--- Exercise goal ---
Beginning with the line containing "## Enum: StorageTypeEnum" and ending with the last line of the records, set down every line exactly.

START Extracted data

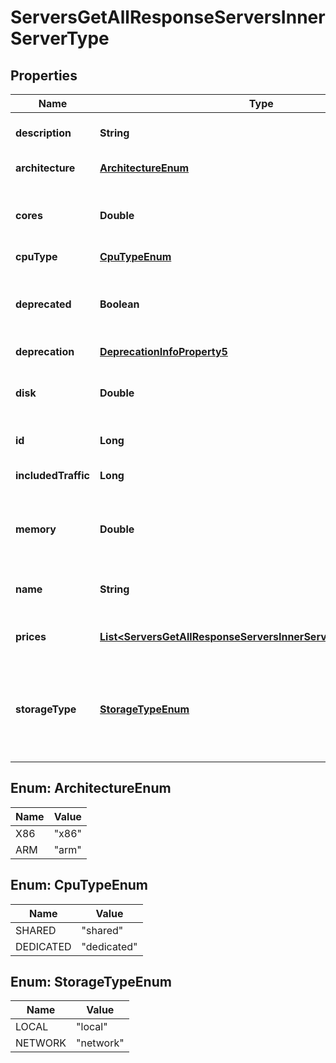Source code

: 

# ServersGetAllResponseServersInnerServerType


## Properties

| Name | Type | Description | Notes |
|------------ | ------------- | ------------- | -------------|
|**description** | **String** | Description of the Server type |  |
|**architecture** | [**ArchitectureEnum**](#ArchitectureEnum) | Type of cpu architecture |  |
|**cores** | **Double** | Number of cpu cores a Server of this type will have |  |
|**cpuType** | [**CpuTypeEnum**](#CpuTypeEnum) | Type of cpu |  |
|**deprecated** | **Boolean** | This field is deprecated. Use the deprecation object instead |  |
|**deprecation** | [**DeprecationInfoProperty5**](DeprecationInfoProperty5.md) |  |  [optional] |
|**disk** | **Double** | Disk size a Server of this type will have in GB |  |
|**id** | **Long** | ID of the Server type |  |
|**includedTraffic** | **Long** | Free traffic per month in bytes |  |
|**memory** | **Double** | Memory a Server of this type will have in GB |  |
|**name** | **String** | Unique identifier of the Server type |  |
|**prices** | [**List&lt;ServersGetAllResponseServersInnerServerTypePricesInner&gt;**](ServersGetAllResponseServersInnerServerTypePricesInner.md) | Prices in different Locations |  |
|**storageType** | [**StorageTypeEnum**](#StorageTypeEnum) | Type of Server boot drive. Local has higher speed. Network has better availability. |  |



## Enum: ArchitectureEnum

| Name | Value |
|---- | -----|
| X86 | &quot;x86&quot; |
| ARM | &quot;arm&quot; |



## Enum: CpuTypeEnum

| Name | Value |
|---- | -----|
| SHARED | &quot;shared&quot; |
| DEDICATED | &quot;dedicated&quot; |



## Enum: StorageTypeEnum

| Name | Value |
|---- | -----|
| LOCAL | &quot;local&quot; |
| NETWORK | &quot;network&quot; |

END Extracted data

--- Written reply ---
## Enum: StorageTypeEnum

| Name | Value |
|---- | -----|
| LOCAL | &quot;local&quot; |
| NETWORK | &quot;network&quot; |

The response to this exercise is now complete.